51.3  The risk of failure to deliver the Commercial Strategy and of the Council being unable to meet the corporate outcomes was considered quarterly by Directors and the Cabinet.  In respect of the lack of investment fund, the Assistant Director Commercial Services informed the Committee that an investment fund of up to £40m had been identified to help deliver additional revenue. Following a review of all proposed projects, three were currently being delivered, three had been approved by Council and others in the pipeline required further appraisal.

51.4  The Assistant Director Commercial Services addressed the issue of the revision of the target to deliver a minimum of £5m of new revenue income down to £2m in the revenue budget.  He explained that it had been recognised that the Council had not been on course to achieve £5m in this financial year and it had therefore been accepted that £2m would be a more realistic target.

51.5  Referring to paragraph 2.1.2 of the report, the Assistant Director Commercial Services gave an example of what had been learnt whilst going through the process of reviewing the Commercial Strategy.  An issue had been identified whereby not all the proposals had gone through the Hopper process and where the commercial opportunities had not been considered.

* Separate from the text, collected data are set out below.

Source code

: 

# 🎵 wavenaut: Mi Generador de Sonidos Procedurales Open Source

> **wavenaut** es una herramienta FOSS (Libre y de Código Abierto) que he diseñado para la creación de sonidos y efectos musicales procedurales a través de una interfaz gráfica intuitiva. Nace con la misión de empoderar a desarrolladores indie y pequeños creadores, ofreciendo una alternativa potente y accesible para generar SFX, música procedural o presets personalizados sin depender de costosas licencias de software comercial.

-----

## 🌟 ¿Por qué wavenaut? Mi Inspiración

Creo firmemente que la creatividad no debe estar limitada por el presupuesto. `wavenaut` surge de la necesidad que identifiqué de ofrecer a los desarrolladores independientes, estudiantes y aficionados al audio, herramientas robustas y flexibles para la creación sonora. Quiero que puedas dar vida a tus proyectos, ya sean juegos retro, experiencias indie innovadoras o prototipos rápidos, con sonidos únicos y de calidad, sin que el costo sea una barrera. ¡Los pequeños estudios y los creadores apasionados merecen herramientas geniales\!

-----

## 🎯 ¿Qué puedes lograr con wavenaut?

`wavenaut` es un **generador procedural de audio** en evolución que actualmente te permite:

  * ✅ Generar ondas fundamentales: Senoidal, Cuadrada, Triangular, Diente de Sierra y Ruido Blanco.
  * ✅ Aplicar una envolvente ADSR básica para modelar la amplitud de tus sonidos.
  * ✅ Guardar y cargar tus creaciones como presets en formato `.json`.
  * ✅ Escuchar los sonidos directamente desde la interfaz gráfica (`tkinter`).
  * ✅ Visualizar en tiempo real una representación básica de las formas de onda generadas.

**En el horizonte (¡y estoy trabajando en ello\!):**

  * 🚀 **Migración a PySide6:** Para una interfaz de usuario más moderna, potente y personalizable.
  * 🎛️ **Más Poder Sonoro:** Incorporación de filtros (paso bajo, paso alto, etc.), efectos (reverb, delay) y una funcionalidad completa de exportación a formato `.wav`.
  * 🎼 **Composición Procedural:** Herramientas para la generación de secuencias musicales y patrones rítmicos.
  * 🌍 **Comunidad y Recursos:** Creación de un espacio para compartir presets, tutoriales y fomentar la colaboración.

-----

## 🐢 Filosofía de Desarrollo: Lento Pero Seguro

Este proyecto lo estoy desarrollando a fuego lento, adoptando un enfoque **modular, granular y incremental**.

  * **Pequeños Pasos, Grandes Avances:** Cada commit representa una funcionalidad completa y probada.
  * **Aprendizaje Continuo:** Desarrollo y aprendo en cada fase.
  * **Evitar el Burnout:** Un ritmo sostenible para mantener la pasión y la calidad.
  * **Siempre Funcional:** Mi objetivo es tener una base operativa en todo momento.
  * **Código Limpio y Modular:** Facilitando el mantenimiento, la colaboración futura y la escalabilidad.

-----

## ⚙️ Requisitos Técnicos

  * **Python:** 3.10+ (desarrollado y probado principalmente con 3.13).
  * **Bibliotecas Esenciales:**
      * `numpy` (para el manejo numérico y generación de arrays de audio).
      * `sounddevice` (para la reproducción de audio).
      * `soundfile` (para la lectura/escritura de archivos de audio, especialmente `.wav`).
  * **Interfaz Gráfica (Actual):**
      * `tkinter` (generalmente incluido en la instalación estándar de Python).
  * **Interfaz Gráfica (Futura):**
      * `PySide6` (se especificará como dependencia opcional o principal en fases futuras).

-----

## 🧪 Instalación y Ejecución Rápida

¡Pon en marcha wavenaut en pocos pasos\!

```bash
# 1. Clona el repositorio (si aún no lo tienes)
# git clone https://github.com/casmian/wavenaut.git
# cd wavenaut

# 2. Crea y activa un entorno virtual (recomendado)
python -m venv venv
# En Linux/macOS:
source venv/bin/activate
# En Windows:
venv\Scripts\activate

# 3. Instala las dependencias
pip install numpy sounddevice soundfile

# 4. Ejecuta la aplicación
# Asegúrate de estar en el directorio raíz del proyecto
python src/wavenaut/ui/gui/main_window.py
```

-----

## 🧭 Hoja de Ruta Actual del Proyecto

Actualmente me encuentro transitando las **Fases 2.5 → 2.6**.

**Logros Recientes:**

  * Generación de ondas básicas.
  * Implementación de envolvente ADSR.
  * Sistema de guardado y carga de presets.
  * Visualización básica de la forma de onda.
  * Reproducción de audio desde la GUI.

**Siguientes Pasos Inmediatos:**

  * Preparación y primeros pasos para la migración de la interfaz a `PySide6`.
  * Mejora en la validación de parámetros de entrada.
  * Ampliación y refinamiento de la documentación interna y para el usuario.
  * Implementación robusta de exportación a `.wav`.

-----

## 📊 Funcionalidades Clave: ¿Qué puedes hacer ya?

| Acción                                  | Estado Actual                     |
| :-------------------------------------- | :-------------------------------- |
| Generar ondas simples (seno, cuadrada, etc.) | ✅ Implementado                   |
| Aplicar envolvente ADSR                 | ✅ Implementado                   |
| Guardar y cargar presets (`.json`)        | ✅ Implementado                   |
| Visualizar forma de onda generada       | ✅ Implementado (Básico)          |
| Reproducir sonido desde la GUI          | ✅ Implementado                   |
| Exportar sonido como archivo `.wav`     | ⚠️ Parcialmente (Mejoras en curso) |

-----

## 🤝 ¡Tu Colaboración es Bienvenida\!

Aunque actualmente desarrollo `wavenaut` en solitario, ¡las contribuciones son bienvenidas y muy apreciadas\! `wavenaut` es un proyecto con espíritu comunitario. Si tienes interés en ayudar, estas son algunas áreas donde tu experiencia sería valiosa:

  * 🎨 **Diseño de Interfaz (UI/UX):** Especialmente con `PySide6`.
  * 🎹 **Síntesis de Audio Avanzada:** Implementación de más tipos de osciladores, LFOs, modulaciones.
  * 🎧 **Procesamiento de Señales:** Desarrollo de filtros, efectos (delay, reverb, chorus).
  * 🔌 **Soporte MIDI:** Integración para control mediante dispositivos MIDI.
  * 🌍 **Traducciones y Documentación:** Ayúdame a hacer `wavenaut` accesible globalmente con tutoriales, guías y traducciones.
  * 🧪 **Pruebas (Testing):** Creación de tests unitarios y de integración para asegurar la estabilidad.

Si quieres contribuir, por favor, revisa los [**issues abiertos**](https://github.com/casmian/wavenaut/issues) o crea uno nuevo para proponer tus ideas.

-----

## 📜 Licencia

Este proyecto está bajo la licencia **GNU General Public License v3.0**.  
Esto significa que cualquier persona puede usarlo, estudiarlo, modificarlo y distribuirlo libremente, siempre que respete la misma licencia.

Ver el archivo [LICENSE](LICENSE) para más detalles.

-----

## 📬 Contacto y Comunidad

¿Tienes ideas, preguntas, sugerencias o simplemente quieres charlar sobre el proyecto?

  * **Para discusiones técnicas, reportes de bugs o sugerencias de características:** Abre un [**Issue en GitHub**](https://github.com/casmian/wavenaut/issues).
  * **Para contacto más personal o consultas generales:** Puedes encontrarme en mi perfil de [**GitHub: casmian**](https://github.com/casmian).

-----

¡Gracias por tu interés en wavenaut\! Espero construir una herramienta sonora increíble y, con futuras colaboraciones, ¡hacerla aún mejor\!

51.6  Concern was expressed about the financial return expected to be achieved when funding of £40m had been identified to achieve £2m of additional income.  In response, the Assistant Director Commercial Services pointed out that this was a 5% return and that currently property yields in Shropshire were around 6-7%.  20% had been an ambition but had not been achieved.  He reported that work was currently being undertaken to demonstrate how the savings target of £2m as set out in the Financial Strategy would be achieved.

51.7  The Head of Commercial Services updated the Committee in relation to the latest position with regard to the review of the Commercial Strategy and the recruitment of additional staff to the team.  She explained that other strategic objectives were also considered along with income however all projects must demonstrate that they will generate more money than they cost.  She confirmed that a more robust development appraisal procedure was currently being written.

51.8  In terms of recruitment, the Head of Commercial Services informed the Committee that a Performance Manager was currently being sought along with crucial finance posts.  Job Descriptions and Person Specifications were currently with HR and would be released the following week.

51.9  The Assistant Director Commercial Services and the Head of Commercial Services answered a number of further queries from Members of the Committee.  The Assistant Director Commercial Services explained that more work was being done with Managers to ensure they think more commercially and consider commercial opportunities before taking decisions on restructuring/staffing.

51.10In response to a query the Director of Finance, Governance and Assurance (Section 151 Officer) explained that in relation to commercial returns, as costs go up, returns come down.  There was an element of risk that things could change, for example the durability of income into the future (eg not one-off but ongoing income) that may have to be mitigated against but each project was assessed to see whether it stacked up.  He went on to say that the Council would not always need to borrow money when it had cash balances.  If returns were above 10% but there was a risk that a particular project was not viable, this would not be an issue however, at this time, there was an expectation of delivery, but if it did not stack up, the project would not go ahead.

51.11The Director of Finance, Governance and Assurance (Section 151 Officer) explained that the Financial Strategy had made an assumption of £2m over 4 years being generated from a £20m investment with the cost of borrowing being factored in.  The Financial Strategy has since been updated and this £2m removed and replaced by £2m from the Council’s property company.

51.12RESOLVED: 

          That the contents of the report be noted.